▸ REQUIREMENT
Word for word, repeat the lines of the records from the first line up to and including the line that contains "Waar moeten we heen?", passing over any pictures.
----- TASK DATA
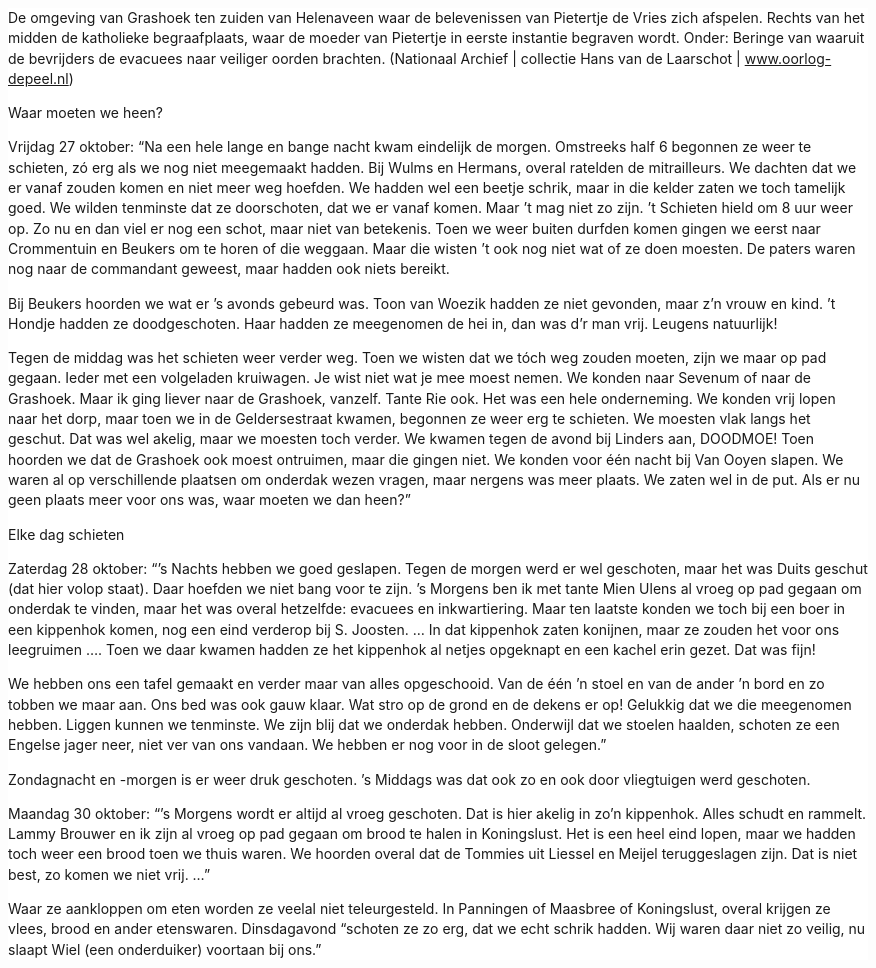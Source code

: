 De omgeving van Grashoek ten zuiden van Helenaveen waar de belevenissen van Pietertje de Vries zich afspelen. Rechts van het midden de katholieke begraafplaats, waar de moeder van Pietertje in eerste instantie begraven wordt. Onder: Beringe van waaruit de bevrijders de evacuees naar veiliger oorden brachten. (Nationaal Archief | collectie Hans van de Laarschot | www.oorlog-depeel.nl)

Waar moeten we heen?

Vrijdag 27 oktober: “Na een hele lange en bange nacht kwam eindelijk de morgen. Omstreeks half 6 begonnen ze weer te schieten, zó erg als we nog niet meegemaakt hadden. Bij Wulms en Hermans, overal ratelden de mitrailleurs. We dachten dat we er vanaf zouden komen en niet meer weg hoefden. We hadden wel een beetje schrik, maar in die kelder zaten we toch tamelijk goed. We wilden tenminste dat ze doorschoten, dat we er vanaf komen. Maar ’t mag niet zo zijn. ’t Schieten hield om 8 uur weer op. Zo nu en dan viel er nog een schot, maar niet van betekenis. Toen we weer buiten durfden komen gingen we eerst naar Crommentuin en Beukers om te horen of die weggaan. Maar die wisten ’t ook nog niet wat of ze doen moesten. De paters waren nog naar de commandant geweest, maar hadden ook niets bereikt.

Bij Beukers hoorden we wat er ’s avonds gebeurd was. Toon van Woezik hadden ze niet gevonden, maar z’n vrouw en kind. ’t Hondje hadden ze doodgeschoten. Haar hadden ze meegenomen de hei in, dan was d’r man vrij. Leugens natuurlijk!

Tegen de middag was het schieten weer verder weg. Toen we wisten dat we tóch weg zouden moeten, zijn we maar op pad gegaan. Ieder met een volgeladen kruiwagen. Je wist niet wat je mee moest nemen. We konden naar Sevenum of naar de Grashoek. Maar ik ging liever naar de Grashoek, vanzelf. Tante Rie ook. Het was een hele onderneming. We konden vrij lopen naar het dorp, maar toen we in de Geldersestraat kwamen, begonnen ze weer erg te schieten. We moesten vlak langs het geschut. Dat was wel akelig, maar we moesten toch verder. We kwamen tegen de avond bij Linders aan, DOODMOE! Toen hoorden we dat de Grashoek ook moest ontruimen, maar die gingen niet. We konden voor één nacht bij Van Ooyen slapen. We waren al op verschillende plaatsen om onderdak wezen vragen, maar nergens was meer plaats. We zaten wel in de put. Als er nu geen plaats meer voor ons was, waar moeten we dan heen?”

Elke dag schieten

Zaterdag 28 oktober: “’s Nachts hebben we goed geslapen. Tegen de morgen werd er wel geschoten, maar het was Duits geschut (dat hier volop staat). Daar hoefden we niet bang voor te zijn. ’s Morgens ben ik met tante Mien Ulens al vroeg op pad gegaan om onderdak te vinden, maar het was overal hetzelfde: evacuees en inkwartiering. Maar ten laatste konden we toch bij een boer in een kippenhok komen, nog een eind verderop bij S. Joosten. … In dat kippenhok zaten konijnen, maar ze zouden het voor ons leegruimen …. Toen we daar kwamen hadden ze het kippenhok al netjes opgeknapt en een kachel erin gezet. Dat was fijn!

We hebben ons een tafel gemaakt en verder maar van alles opgeschooid. Van de één ’n stoel en van de ander ’n bord en zo tobben we maar aan. Ons bed was ook gauw klaar. Wat stro op de grond en de dekens er op! Gelukkig dat we die meegenomen hebben. Liggen kunnen we tenminste. We zijn blij dat we onderdak hebben. Onderwijl dat we stoelen haalden, schoten ze een Engelse jager neer, niet ver van ons vandaan. We hebben er nog voor in de sloot gelegen.”

Zondagnacht en -morgen is er weer druk geschoten. ’s Middags was dat ook zo en ook door vliegtuigen werd geschoten.

Maandag 30 oktober: “’s Morgens wordt er altijd al vroeg geschoten. Dat is hier akelig in zo’n kippenhok. Alles schudt en rammelt. Lammy Brouwer en ik zijn al vroeg op pad gegaan om brood te halen in Koningslust. Het is een heel eind lopen, maar we hadden toch weer een brood toen we thuis waren. We hoorden overal dat de Tommies uit Liessel en Meijel teruggeslagen zijn. Dat is niet best, zo komen we niet vrij. …”

Waar ze aankloppen om eten worden ze veelal niet teleurgesteld. In Panningen of Maasbree of Koningslust, overal krijgen ze vlees, brood en ander etenswaren. Dinsdagavond “schoten ze zo erg, dat we echt schrik hadden. Wij waren daar niet zo veilig, nu slaapt Wiel (een onderduiker) voortaan bij ons.”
----------
▸ RESPONSE FOR THIS EXERCISE
Source code

: De omgeving van Grashoek ten zuiden van Helenaveen waar de belevenissen van Pietertje de Vries zich afspelen. Rechts van het midden de katholieke begraafplaats, waar de moeder van Pietertje in eerste instantie begraven wordt. Onder: Beringe van waaruit de bevrijders de evacuees naar veiliger oorden brachten. (Nationaal Archief | collectie Hans van de Laarschot | www.oorlog-depeel.nl)

Waar moeten we heen?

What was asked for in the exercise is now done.